Credit Suisse used the results to predict new sales by makers of cellular equipment, such as Ericsson, Alcatel-Lucent, Nokia Siemens Networks and Huawei Technologies. But at a certain level, heavy use of a base station can also affect the mobile experience of individual subscribers. The survey found that 23 percent of base stations worldwide had capacity constraints (defined as a utilization rate over 80 percent during busy hours), while 36 percent in North America were under that kind of pressure.

The North American networks were 72 percent utilized two years ago. The region’s carriers expect the rate to ease back down to that point within two years. North American service providers are likely to buy more equipment soon, because having their networks 74 percent filled is the threshold rate in that region, the survey said.

Asia’s Status
Asia’s mobile networks are also getting more filled, rising from 54 percent utilization two years ago to 62 percent in 2011. But Western European networks are getting less constrained, falling from 66 percent to 56 percent. Both regions will be well over 60 percent within two years, however. Latin America’s mobile networks will hit 85 percent average utilization within a year, according to the survey.

Data services are driving the growth in network usage and in turn account for most of the growth in average revenue per user to the carriers. Credit Suisse forecast worldwide data revenue to grow by 11.7 percent this year while voice revenue falls 4.4 percent and SMS (Short Message Service) revenue declines 3.3 percent. Last year, average data revenue per user increased 25.6 percent.

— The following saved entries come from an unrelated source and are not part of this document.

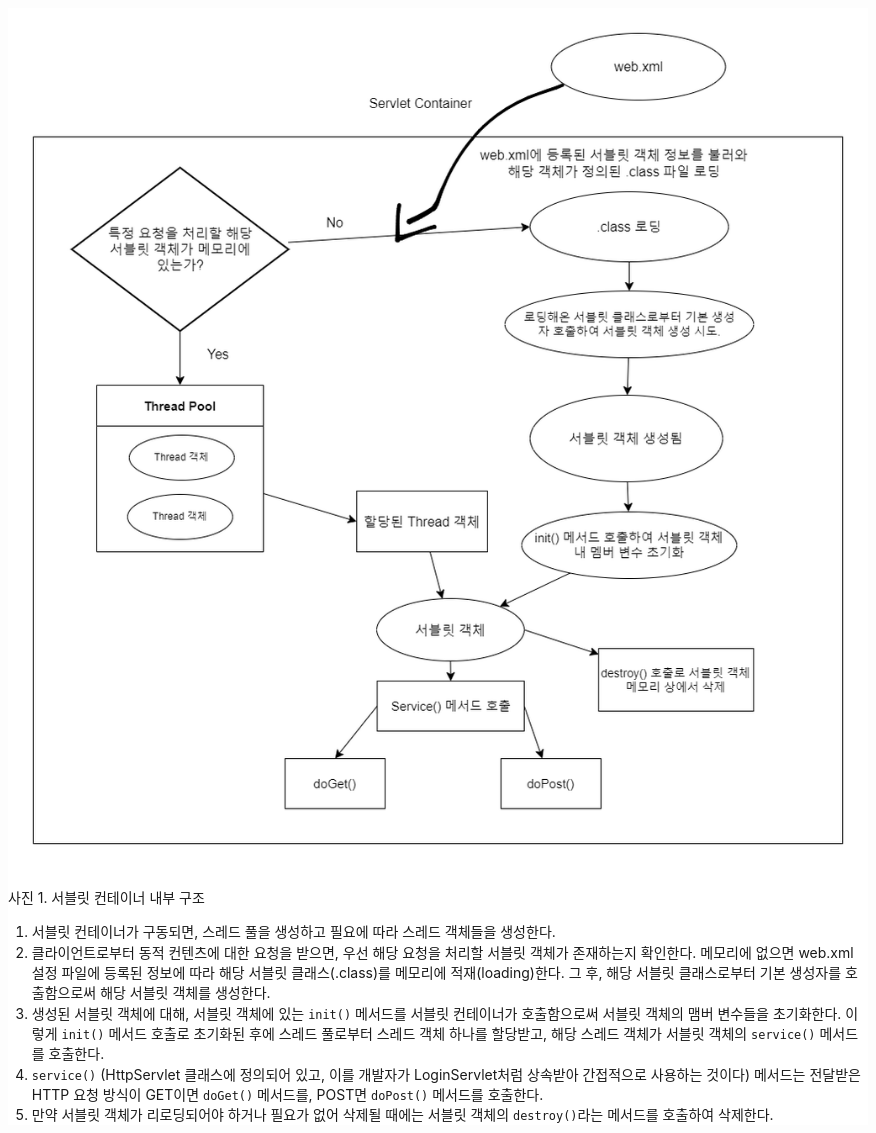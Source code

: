 ![사진 1. 서블릿 컨테이너 내부 구조](/images/2024-08-21/servlet-%EC%9B%B9%EC%95%B1%20%EA%B5%AC%EC%A1%B0%EC%99%80%20servlet%EC%9D%98%20life%20cycle/12.png)

사진 1. 서블릿 컨테이너 내부 구조

1. 서블릿 컨테이너가 구동되면, 스레드 풀을 생성하고 필요에 따라 스레드 객체들을 생성한다. 
2. 클라이언트로부터 동적 컨텐츠에 대한 요청을 받으면, 우선 해당 요청을 처리할 서블릿 객체가 존재하는지 확인한다. 메모리에 없으면 web.xml 설정 파일에 등록된 정보에 따라 해당 서블릿 클래스(.class)를 메모리에 적재(loading)한다. 그 후, 해당 서블릿 클래스로부터 기본 생성자를 호출함으로써 해당 서블릿 객체를 생성한다. 
3. 생성된 서블릿 객체에 대해, 서블릿 객체에 있는 `init()` 메서드를 서블릿 컨테이너가 호출함으로써 서블릿 객체의 맴버 변수들을 초기화한다. 이렇게 `init()` 메서드 호출로 초기화된 후에 스레드 풀로부터 스레드 객체 하나를 할당받고, 해당 스레드 객체가 서블릿 객체의 `service()` 메서드를 호출한다. 
4. `service()` (HttpServlet 클래스에 정의되어 있고, 이를 개발자가 LoginServlet처럼 상속받아 간접적으로 사용하는 것이다) 메서드는 전달받은 HTTP 요청 방식이 GET이면 `doGet()` 메서드를, POST면 `doPost()` 메서드를 호출한다. 
5. 만약 서블릿 객체가 리로딩되어야 하거나 필요가 없어 삭제될 때에는 서블릿 객체의 `destroy()`라는 메서드를 호출하여 삭제한다. 
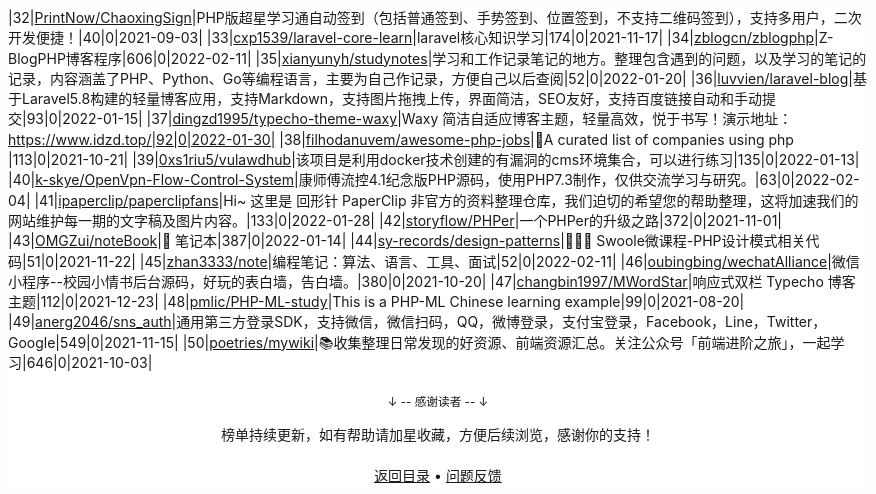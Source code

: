 |32|[PrintNow/ChaoxingSign](https://github.com/PrintNow/ChaoxingSign)|PHP版超星学习通自动签到（包括普通签到、手势签到、位置签到，不支持二维码签到），支持多用户，二次开发便捷！|40|0|2021-09-03|
|33|[cxp1539/laravel-core-learn](https://github.com/cxp1539/laravel-core-learn)|laravel核心知识学习|174|0|2021-11-17|
|34|[zblogcn/zblogphp](https://github.com/zblogcn/zblogphp)|Z-BlogPHP博客程序|606|0|2022-02-11|
|35|[xianyunyh/studynotes](https://github.com/xianyunyh/studynotes)|学习和工作记录笔记的地方。整理包含遇到的问题，以及学习的笔记的记录，内容涵盖了PHP、Python、Go等编程语言，主要为自己作记录，方便自己以后查阅|52|0|2022-01-20|
|36|[luvvien/laravel-blog](https://github.com/luvvien/laravel-blog)|基于Laravel5.8构建的轻量博客应用，支持Markdown，支持图片拖拽上传，界面简洁，SEO友好，支持百度链接自动和手动提交|93|0|2022-01-15|
|37|[dingzd1995/typecho-theme-waxy](https://github.com/dingzd1995/typecho-theme-waxy)|Waxy 简洁自适应博客主题，轻量高效，悦于书写！演示地址：https://www.idzd.top/|92|0|2022-01-30|
|38|[filhodanuvem/awesome-php-jobs](https://github.com/filhodanuvem/awesome-php-jobs)|🐘A curated list of companies using php |113|0|2021-10-21|
|39|[0xs1riu5/vulawdhub](https://github.com/0xs1riu5/vulawdhub)|该项目是利用docker技术创建的有漏洞的cms环境集合，可以进行练习|135|0|2022-01-13|
|40|[k-skye/OpenVpn-Flow-Control-System](https://github.com/k-skye/OpenVpn-Flow-Control-System)|康师傅流控4.1纪念版PHP源码，使用PHP7.3制作，仅供交流学习与研究。|63|0|2022-02-04|
|41|[ipaperclip/paperclipfans](https://github.com/ipaperclip/paperclipfans)|Hi~ 这里是 回形针 PaperClip 非官方的资料整理仓库，我们迫切的希望您的帮助整理，这将加速我们的网站维护每一期的文字稿及图片内容。|133|0|2022-01-28|
|42|[storyflow/PHPer](https://github.com/storyflow/PHPer)|一个PHPer的升级之路|372|0|2021-11-01|
|43|[OMGZui/noteBook](https://github.com/OMGZui/noteBook)|🍎  笔记本|387|0|2022-01-14|
|44|[sy-records/design-patterns](https://github.com/sy-records/design-patterns)|👨🏻‍💻 Swoole微课程-PHP设计模式相关代码|51|0|2021-11-22|
|45|[zhan3333/note](https://github.com/zhan3333/note)|编程笔记：算法、语言、工具、面试|52|0|2022-02-11|
|46|[oubingbing/wechatAlliance](https://github.com/oubingbing/wechatAlliance)|微信小程序--校园小情书后台源码，好玩的表白墙，告白墙。|380|0|2021-10-20|
|47|[changbin1997/MWordStar](https://github.com/changbin1997/MWordStar)|响应式双栏 Typecho 博客主题|112|0|2021-12-23|
|48|[pmlic/PHP-ML-study](https://github.com/pmlic/PHP-ML-study)|This is a PHP-ML Chinese learning example|99|0|2021-08-20|
|49|[anerg2046/sns_auth](https://github.com/anerg2046/sns_auth)|通用第三方登录SDK，支持微信，微信扫码，QQ，微博登录，支付宝登录，Facebook，Line，Twitter，Google|549|0|2021-11-15|
|50|[poetries/mywiki](https://github.com/poetries/mywiki)|:books:收集整理日常发现的好资源、前端资源汇总。关注公众号「前端进阶之旅」，一起学习|646|0|2021-10-03|

<div align="center">
    <p><sub>↓ -- 感谢读者 -- ↓</sub></p>
    榜单持续更新，如有帮助请加星收藏，方便后续浏览，感谢你的支持！
</div>

<br/>

<div align="center"><a href="https://github.com/GrowingGit/GitHub-Chinese-Top-Charts#github中文排行榜">返回目录</a> • <a href="/content/docs/feedback.md">问题反馈</a></div>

Mobile operators’ capital expenditures are expected to grow 10 percent this year, despite downward pressure on prices for the pieces of equipment they are buying. Capital spending is likely to increase everywhere but in Western Europe, the survey showed. The largest share of that will be spent on radio-access network equipment, rather than back-end infrastructure.

Chinese vendors, especially Huawei, are likely to keep gaining share over the next few years, according to Credit Suisse. The report forecast Chinese manufacturers growing from 32 percent of the market now to 42 percent in three years. But deeper success in the U.S. and Western Europe may be hard for those vendors to achieve, the report said. Meanwhile, Ericsson, already the biggest mobile infrastructure leader with 36 percent of the world market, is likely to grow to 40 percent in the coming years, Credit Suisse said. This is partly due to the company’s early lead in winning LTE (Long-Term Evolution) contracts, the report said.